# Bonnet Creek - 3 BR Presidential



## poleary2000 (Jun 26, 2013)

Hi there.  What are the chances of getting a 3 BR at Bonnet Creek in late March / first week of April?  How many TPUs would be needed?

Thanks!


----------



## chriskre (Jun 26, 2013)

None thru rci. Wyndham doesn't deposit presidential units at bonnet creek to rci yet. 

Sent from my Kindle Fire using Tapatalk 2


----------



## poleary2000 (Jun 26, 2013)

chriskre said:


> None thru rci. Wyndham doesn't deposit presidential units at bonnet creek to rci yet.
> 
> Sent from my Kindle Fire using Tapatalk 2



Booooo.  Thanks!


----------



## chriskre (Jun 26, 2013)

You may get a regular 3 bedroom though.
I think I remember seeing them in rci points.  
The regular rooms are nice too

I am typing this from an rci exchange 2 bedroom on the balcony of tower 6 where many of the presidential reserve units are located.  I actually have a better view this time than I have when I have stayed presidential in this same building in the past. 

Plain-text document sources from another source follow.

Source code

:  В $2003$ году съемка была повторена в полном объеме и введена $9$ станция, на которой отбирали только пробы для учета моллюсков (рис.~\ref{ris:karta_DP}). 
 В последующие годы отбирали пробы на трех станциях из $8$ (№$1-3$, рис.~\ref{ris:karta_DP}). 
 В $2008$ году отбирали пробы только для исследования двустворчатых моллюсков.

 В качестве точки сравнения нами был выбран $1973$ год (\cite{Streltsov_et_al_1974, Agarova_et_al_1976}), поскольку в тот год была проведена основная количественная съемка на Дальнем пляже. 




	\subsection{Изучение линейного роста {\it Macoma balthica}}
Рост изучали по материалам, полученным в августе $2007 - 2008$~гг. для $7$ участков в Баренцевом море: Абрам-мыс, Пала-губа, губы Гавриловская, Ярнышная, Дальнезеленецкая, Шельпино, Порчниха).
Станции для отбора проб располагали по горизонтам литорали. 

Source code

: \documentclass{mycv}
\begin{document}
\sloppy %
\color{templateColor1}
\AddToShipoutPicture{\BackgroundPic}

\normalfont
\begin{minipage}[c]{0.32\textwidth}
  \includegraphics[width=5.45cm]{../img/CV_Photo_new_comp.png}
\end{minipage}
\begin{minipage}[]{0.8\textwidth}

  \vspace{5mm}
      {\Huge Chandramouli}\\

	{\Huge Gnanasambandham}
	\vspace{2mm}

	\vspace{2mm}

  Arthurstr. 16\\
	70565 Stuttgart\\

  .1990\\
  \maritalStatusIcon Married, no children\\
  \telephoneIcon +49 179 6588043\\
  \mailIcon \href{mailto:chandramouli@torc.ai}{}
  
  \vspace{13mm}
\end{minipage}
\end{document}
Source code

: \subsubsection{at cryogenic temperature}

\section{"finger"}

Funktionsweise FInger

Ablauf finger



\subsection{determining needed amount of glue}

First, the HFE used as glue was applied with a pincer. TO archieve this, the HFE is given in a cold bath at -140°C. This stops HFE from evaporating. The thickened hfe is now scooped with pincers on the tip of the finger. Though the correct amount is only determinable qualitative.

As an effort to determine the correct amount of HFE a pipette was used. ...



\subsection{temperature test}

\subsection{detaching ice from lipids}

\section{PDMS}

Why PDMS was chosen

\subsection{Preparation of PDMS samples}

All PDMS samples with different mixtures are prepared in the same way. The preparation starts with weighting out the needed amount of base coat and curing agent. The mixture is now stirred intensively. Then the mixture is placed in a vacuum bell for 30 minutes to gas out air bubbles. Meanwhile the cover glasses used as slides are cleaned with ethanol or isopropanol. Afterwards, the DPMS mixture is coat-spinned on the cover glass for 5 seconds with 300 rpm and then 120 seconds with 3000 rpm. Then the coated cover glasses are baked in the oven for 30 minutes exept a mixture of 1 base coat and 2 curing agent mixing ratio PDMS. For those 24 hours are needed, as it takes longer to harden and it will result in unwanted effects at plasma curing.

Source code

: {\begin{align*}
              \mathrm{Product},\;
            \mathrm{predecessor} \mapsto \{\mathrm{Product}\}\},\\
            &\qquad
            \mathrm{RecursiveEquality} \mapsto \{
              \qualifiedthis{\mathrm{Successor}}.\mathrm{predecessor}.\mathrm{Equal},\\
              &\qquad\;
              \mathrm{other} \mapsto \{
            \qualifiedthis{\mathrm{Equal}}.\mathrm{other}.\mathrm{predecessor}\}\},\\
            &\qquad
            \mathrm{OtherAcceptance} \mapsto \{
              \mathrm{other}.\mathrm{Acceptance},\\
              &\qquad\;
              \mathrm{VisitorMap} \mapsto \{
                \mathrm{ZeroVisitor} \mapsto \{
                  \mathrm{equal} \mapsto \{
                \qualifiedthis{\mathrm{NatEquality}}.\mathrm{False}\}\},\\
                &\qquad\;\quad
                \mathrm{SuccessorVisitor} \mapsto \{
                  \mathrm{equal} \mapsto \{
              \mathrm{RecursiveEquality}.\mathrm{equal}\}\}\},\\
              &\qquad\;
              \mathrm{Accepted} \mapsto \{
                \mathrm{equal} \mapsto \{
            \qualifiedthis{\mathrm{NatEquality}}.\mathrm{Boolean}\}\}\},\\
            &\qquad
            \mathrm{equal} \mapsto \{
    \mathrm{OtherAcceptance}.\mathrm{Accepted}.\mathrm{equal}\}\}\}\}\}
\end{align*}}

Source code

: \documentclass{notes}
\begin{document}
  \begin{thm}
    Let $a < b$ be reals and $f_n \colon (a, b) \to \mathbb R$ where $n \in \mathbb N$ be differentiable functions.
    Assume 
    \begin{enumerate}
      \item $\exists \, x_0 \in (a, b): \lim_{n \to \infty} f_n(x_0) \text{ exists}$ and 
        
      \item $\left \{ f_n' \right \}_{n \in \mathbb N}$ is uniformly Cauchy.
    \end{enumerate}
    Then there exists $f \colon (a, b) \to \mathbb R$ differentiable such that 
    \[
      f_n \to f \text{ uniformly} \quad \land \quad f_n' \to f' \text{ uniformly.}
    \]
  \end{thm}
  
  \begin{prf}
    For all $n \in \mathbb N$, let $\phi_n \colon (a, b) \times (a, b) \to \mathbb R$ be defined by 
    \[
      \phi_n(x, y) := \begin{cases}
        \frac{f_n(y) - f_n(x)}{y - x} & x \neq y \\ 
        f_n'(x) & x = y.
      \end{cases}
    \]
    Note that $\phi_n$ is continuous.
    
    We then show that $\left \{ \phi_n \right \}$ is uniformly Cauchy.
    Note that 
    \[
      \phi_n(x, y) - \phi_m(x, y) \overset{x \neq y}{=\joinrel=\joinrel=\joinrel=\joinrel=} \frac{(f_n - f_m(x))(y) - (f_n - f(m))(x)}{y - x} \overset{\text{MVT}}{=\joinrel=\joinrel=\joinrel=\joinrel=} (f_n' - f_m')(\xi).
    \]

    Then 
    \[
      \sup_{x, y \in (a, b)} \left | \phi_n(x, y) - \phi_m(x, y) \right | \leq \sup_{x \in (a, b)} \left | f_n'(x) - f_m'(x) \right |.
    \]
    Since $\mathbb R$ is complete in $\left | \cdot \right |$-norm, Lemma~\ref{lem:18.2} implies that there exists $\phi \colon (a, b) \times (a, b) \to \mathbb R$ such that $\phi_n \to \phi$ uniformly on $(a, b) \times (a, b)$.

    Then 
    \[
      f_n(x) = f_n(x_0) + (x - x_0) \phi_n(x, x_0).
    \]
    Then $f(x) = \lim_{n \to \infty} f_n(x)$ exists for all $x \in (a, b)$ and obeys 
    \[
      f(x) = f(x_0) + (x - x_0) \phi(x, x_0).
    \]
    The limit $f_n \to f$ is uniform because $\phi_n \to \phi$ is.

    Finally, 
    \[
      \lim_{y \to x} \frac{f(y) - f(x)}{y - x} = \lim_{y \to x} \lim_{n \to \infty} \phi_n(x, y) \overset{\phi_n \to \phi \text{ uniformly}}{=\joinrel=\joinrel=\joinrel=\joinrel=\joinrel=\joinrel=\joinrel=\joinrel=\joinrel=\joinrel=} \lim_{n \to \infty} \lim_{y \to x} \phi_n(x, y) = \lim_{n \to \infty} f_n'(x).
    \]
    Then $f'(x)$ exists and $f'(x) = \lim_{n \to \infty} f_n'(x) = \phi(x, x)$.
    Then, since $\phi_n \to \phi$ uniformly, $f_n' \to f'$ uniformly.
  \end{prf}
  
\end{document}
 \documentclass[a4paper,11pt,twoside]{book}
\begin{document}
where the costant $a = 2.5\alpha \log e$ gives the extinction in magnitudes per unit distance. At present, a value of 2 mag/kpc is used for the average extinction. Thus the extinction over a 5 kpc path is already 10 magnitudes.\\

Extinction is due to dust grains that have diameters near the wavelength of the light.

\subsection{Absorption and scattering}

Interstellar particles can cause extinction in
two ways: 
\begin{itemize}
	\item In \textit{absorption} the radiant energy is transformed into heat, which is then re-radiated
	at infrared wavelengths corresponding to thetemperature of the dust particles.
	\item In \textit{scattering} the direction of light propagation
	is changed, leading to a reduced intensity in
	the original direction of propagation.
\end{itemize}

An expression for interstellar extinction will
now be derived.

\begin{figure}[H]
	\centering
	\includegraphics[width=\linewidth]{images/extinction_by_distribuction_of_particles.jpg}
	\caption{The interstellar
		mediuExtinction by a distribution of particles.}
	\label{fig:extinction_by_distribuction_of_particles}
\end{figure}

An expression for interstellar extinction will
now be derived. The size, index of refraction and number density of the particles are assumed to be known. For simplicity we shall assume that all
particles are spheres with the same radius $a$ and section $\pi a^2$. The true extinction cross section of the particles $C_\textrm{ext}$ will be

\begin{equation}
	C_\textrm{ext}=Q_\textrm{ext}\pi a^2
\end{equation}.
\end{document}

The tpus were cheap too. I think only 13 tpus at the time I booked.  Later they doubled.  

Sent from my Kindle Fire using Tapatalk 2


----------



## poleary2000 (Jun 26, 2013)

chriskre said:


> You may get a regular 3 bedroom though.
> I think I remember seeing them in rci points.
> The regular rooms are nice too
> 
> ...



Oh okay, I may try a search for that.  Thanks!


----------



## chriskre (Jun 26, 2013)

poleary2000 said:


> Oh okay, I may try a search for that.  Thanks!



Watch the sightings for the bulk deposits.  
I got mine without an ongoing but you may need one for the 3 bedroom. 

Sent from my Kindle Fire using Tapatalk 2


----------



## Lisa P (Jun 27, 2013)

I haven't seen a Wyn BC 3BR online at RCI in years, since there were only a couple towers up.  If they are ever still deposited, they would tend to be taken by ongoing searches or, if in RCI Points, they'd be snatched _very_ quickly.

The 3BR and 4BR Wyn BC unit sizes tend to be reserved first by Wyn points owners for their own use.  A full week stay (needed for an RCI deposit) can be quite difficult to reserve by 7-8 months out, by the time Wyndham sends their bulk deposits to RCI.  So, there would rarely be any 3BR inventory available for deposit.  By contrast, it's not terribly difficult to secure 1BRs and 2BRs for most weeks of the year.  I was surprised to even see a couple "major holiday" week deposits with RCI this year... not usually available via RCI in the past.

I would not count on a 3BR RCI exchange into Wyndham Bonnet Creek as your only plan.  If you want to travel via RCI exchange for that trip, I'd recommend including other resorts and/or unit sizes in the search.  HTH!


----------



## poleary2000 (Jun 27, 2013)

It does. Thanks!


----------



## MichaelColey (Jun 27, 2013)

Very interesting.  I didn't realize WBC deposited units larger than 2BR.  I've never seen any (but of course that would only be the leftovers).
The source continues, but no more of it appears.